(Goal of the exercise)
With "syncfusion" as the search word, show every line of the material that has it.

(Dataset extract)
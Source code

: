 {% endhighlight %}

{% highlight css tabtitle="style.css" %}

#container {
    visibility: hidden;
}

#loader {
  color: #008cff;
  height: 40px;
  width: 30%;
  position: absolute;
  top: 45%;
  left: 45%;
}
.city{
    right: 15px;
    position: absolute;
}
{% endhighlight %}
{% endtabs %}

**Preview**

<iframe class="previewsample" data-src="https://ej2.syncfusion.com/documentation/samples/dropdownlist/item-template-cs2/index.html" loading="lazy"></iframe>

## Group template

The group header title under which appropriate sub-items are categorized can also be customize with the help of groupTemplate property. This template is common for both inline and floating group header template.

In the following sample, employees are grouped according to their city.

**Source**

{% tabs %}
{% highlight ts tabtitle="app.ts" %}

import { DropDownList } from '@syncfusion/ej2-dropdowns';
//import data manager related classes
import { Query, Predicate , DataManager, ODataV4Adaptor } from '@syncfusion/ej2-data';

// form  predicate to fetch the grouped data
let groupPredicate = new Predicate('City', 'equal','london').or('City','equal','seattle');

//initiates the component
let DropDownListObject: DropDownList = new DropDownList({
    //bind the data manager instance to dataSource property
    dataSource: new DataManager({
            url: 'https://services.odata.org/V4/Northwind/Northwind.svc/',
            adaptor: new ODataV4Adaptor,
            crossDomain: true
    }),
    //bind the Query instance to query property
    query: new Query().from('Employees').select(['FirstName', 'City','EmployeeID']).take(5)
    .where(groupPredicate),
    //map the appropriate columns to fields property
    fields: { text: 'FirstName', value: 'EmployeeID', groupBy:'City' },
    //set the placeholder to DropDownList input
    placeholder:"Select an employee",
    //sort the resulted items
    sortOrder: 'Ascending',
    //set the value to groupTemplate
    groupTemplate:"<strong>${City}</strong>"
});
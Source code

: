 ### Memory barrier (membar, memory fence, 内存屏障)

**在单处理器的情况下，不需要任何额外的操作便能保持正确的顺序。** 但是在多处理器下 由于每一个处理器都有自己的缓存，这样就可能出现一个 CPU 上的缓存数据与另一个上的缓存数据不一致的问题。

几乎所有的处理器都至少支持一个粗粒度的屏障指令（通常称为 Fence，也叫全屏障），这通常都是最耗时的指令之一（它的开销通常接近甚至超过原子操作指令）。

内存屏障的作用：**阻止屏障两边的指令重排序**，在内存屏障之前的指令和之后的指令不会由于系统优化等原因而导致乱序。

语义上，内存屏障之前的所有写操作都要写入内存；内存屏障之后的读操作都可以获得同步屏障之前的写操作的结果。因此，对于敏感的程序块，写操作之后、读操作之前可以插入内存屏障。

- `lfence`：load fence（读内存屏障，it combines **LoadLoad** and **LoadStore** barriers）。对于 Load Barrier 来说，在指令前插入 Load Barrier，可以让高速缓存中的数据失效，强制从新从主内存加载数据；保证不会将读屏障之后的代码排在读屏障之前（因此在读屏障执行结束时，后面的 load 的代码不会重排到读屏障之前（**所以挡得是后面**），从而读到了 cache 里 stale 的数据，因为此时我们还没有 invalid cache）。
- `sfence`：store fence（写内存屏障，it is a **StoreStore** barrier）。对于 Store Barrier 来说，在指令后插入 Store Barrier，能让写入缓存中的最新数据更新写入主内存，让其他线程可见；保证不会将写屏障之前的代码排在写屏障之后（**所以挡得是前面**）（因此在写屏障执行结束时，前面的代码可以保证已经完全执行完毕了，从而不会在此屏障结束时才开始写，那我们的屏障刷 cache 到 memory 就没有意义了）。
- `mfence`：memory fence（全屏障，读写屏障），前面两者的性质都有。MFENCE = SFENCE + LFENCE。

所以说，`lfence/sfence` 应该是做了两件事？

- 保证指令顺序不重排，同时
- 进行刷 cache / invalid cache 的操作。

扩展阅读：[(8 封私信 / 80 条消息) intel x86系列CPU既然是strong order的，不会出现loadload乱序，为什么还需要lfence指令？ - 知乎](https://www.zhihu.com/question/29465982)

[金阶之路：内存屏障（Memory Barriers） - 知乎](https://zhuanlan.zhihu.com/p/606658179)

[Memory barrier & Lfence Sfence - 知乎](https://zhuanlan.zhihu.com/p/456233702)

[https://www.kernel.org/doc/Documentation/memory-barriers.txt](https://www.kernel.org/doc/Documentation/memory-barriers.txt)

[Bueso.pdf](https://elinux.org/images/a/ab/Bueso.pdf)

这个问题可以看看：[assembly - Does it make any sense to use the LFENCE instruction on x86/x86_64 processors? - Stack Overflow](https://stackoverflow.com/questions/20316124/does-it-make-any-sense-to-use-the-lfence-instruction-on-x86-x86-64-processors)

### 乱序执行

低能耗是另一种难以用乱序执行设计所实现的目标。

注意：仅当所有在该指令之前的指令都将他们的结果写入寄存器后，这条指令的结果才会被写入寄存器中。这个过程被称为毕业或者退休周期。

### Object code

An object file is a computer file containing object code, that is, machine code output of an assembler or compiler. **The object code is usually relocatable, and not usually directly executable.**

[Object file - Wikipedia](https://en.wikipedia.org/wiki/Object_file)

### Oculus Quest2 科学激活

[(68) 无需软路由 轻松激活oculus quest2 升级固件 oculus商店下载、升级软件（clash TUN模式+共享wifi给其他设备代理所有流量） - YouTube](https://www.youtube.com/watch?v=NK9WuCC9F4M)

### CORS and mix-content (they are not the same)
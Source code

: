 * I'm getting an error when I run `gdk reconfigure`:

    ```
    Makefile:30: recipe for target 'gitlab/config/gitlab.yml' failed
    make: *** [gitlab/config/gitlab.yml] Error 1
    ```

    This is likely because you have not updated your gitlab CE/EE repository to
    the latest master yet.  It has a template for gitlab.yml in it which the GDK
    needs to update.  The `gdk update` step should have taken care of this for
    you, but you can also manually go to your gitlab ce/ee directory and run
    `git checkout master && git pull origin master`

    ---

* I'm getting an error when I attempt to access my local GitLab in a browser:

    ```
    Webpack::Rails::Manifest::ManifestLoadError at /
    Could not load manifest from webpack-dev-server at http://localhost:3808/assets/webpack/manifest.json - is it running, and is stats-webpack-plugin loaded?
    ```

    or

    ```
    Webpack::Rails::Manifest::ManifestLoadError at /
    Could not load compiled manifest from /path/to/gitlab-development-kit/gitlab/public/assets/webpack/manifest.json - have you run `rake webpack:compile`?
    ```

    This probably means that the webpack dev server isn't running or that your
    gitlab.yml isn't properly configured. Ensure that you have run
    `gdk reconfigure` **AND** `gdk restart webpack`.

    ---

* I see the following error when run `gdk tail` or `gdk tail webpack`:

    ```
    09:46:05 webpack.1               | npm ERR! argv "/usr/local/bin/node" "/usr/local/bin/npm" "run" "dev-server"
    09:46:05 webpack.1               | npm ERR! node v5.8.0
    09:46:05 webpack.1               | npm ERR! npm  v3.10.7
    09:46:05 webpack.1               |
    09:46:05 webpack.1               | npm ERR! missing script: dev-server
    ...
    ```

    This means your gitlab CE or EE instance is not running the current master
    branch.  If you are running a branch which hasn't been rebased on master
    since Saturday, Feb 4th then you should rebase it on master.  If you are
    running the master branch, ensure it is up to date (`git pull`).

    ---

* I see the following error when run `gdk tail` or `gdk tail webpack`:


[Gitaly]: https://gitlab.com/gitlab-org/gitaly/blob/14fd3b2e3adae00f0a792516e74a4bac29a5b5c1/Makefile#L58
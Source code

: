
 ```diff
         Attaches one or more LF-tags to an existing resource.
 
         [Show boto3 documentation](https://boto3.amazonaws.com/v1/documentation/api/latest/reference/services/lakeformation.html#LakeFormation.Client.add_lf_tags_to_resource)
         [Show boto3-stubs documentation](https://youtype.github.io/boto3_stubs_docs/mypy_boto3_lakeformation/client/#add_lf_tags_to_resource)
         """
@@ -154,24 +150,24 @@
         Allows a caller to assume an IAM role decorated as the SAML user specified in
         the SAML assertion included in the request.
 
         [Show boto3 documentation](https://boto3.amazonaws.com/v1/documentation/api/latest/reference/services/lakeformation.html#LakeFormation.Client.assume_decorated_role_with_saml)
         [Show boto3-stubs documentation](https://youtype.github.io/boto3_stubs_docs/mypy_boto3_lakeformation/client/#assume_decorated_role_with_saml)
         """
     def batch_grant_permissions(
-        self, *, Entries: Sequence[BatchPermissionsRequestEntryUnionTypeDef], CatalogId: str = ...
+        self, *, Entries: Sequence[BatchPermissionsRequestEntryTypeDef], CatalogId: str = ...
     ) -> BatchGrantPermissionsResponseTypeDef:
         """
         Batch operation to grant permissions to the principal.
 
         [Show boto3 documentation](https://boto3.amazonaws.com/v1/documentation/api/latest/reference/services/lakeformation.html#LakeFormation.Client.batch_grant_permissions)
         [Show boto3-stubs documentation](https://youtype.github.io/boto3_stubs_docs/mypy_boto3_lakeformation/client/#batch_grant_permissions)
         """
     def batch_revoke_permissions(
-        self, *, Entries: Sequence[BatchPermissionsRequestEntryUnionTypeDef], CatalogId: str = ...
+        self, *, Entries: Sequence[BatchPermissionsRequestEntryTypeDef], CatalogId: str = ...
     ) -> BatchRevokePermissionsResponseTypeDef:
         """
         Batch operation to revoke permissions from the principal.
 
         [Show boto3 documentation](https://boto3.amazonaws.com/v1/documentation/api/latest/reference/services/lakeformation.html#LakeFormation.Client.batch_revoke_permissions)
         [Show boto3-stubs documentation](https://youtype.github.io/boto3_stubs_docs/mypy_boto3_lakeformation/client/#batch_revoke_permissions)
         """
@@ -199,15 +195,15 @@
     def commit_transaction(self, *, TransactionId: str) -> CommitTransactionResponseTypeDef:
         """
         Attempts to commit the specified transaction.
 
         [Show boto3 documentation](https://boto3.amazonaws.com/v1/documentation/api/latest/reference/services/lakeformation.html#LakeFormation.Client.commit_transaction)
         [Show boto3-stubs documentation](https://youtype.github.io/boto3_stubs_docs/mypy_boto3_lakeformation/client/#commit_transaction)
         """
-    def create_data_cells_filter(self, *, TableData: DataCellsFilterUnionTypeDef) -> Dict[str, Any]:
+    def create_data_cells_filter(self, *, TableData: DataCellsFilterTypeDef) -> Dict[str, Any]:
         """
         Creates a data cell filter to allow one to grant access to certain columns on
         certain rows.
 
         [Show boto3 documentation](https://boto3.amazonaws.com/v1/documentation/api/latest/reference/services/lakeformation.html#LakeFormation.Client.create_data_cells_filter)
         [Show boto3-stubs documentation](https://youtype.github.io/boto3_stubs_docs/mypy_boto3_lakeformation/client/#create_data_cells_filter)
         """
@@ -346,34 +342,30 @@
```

(Worked solution)
<iframe class="previewsample" data-src="https://ej2.syncfusion.com/documentation/samples/dropdownlist/item-template-cs2/index.html" loading="lazy"></iframe>
import { DropDownList } from '@syncfusion/ej2-dropdowns';
import { Query, Predicate , DataManager, ODataV4Adaptor } from '@syncfusion/ej2-data';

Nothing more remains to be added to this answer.